If Win7 is still working, then BEFORE you do anything else, use the Win7 Backup feature to create and burn a Win7 Repair CD. This will come in handy later, should you need to repair your Win7 boot loader from your partitioning activities.

sfsreporter
October 25th, 2011, 06:46 PM
i am not sure what to do but still since you asked for what is the device case here it is..

is there no way than messing around with the partitions.. as Phelps says its might be dangerous ?

varunendra
October 25th, 2011, 06:47 PM
Messing around with GParted on a drive that also contains Win7 OS partitions is asking for trouble. It real easy to corrupt the Win7 OS filesystem and render it unbootable.
That's why I asked to defragment > shrink the partition from 'within windows' in my first post. From his initial setup it doesn't look likes the OP wants to allocate a lot of space for ubuntu. And messing with anything within an extended partition is not going to do any harm to the windows partition. So I think it is quite safe, provided he uses windows itself to shrink its partition.

But I agree with the idea of creating backup/repair cd/dvd. It is always a good idea to have one.

sfsreporter
October 25th, 2011, 06:50 PM
If Win7 is still working, then BEFORE you do anything else, use the Win7 Backup feature to create and burn a Win7 Repair CD. This will come in handy later, should you need to repair your Win7 boot loader from your partitioning activities.


I have about 350 GB of data on the hard disk .. do you think the backup feature can handle that much data?

varunendra
October 25th, 2011, 06:59 PM
If you have an external drive available, it is best to move all the data to it before proceeding with partition manipulation.

The problem is - you need to shrink the windows partition to the right side (creating empty space in its left). I don't know if windows disk manager tool can handle this. If it can, there is no problem at all. But still it would be a good idea to move all the data to an external drive as it will very significantly reduce the manipulation time afterwards (which may extend to several hours with that much data to manipulate).
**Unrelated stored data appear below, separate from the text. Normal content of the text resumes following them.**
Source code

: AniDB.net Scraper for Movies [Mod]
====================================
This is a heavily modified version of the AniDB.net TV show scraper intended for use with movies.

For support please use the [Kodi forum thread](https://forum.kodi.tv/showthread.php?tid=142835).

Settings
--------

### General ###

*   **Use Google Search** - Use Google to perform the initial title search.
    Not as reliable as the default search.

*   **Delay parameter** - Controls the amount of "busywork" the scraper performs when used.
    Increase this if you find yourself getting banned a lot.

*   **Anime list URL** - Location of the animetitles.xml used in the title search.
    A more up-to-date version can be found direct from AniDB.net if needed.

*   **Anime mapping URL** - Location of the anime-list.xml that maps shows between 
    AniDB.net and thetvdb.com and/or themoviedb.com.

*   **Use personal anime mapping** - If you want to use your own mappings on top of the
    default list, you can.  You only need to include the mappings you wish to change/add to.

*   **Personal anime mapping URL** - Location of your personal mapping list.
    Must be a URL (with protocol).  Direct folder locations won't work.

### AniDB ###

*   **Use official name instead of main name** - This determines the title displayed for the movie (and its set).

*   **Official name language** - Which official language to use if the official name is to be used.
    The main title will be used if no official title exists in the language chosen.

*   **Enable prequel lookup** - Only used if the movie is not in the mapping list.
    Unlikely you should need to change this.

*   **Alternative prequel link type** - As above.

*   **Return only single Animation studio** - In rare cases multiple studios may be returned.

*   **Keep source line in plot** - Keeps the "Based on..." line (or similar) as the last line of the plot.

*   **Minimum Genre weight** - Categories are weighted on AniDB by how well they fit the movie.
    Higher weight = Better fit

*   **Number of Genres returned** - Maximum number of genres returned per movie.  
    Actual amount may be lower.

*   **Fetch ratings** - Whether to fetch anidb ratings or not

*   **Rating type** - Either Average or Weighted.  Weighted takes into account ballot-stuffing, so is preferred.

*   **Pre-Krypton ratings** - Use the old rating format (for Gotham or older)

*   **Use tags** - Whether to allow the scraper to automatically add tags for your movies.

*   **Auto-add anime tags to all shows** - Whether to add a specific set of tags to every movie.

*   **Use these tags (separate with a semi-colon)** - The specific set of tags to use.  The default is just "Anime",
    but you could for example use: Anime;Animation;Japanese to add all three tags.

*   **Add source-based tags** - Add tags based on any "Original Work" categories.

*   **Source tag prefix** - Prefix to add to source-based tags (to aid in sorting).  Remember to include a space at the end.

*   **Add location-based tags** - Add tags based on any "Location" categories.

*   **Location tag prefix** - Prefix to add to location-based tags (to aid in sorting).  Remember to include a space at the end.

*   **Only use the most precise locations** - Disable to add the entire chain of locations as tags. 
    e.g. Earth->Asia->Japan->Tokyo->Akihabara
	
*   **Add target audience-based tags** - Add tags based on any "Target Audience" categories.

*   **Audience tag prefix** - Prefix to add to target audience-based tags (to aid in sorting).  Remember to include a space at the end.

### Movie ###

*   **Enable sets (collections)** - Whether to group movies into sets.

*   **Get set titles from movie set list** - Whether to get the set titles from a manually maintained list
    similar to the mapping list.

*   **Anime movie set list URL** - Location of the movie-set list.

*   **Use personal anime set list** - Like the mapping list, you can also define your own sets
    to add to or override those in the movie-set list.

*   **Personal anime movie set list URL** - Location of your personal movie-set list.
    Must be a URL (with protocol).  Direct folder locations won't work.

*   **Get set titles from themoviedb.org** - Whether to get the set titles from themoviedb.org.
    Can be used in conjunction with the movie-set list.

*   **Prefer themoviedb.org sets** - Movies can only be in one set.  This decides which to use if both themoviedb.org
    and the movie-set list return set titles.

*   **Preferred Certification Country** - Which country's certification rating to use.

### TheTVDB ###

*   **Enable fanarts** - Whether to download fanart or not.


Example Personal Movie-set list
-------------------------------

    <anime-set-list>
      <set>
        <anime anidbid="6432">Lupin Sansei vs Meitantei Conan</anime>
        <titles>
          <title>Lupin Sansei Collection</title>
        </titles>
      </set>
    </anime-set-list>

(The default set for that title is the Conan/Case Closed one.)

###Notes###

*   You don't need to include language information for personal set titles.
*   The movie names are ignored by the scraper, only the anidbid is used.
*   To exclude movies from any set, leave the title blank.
If windows disk manager can't shrink it to the right, you may still get sufficient space in the right side, but then you will have to sacrifice that 4GB space which is currently taken up by the extended partition (sky-blue boundary). Which means, you will have to delete it and leave it unused. Then will have to recreate one in the right side of the windows partition in the space obtained by shrinking the partition.

So as the first space, please tell us if you have an external drive available.

sfsreporter
October 25th, 2011, 07:25 PM
chuck everything.. just gave a second attempt to wubi.. i guess i was wrong . the installation size by wubi is 18 GB but i guess the download was of 700 MB only just took under a minute to get reboot request from windows and now i have got my dual boot all set up !

varunendra
October 25th, 2011, 07:42 PM
Nice to hear you got it anyway :)
Just remember not to update or re-install grub or grub-pc as it may render it unbootable. To lock these packages, follow this:

Go to System > Administration > Synaptic Package Manager and select the grub-pc and grub-common packages. Click on Package > Lock Version.For more info, you should read the WUBI megathread by Rubi1200: http://ubuntuforums.org/showthread.php?t=1639198

Now that you have it installed on Windows partition, you can safely delete that 'extended partition from within windows (will appear as 'unknown' partitions in windows disk manager). Be informed though - a WUBI installation won't be able to give you full performance of Ubuntu due to being on an NTFS partition. But is definitely safer than messing with partitions ;).


PS:
Please mark the thread as [Solved] now that it is. Follow my signature to see how.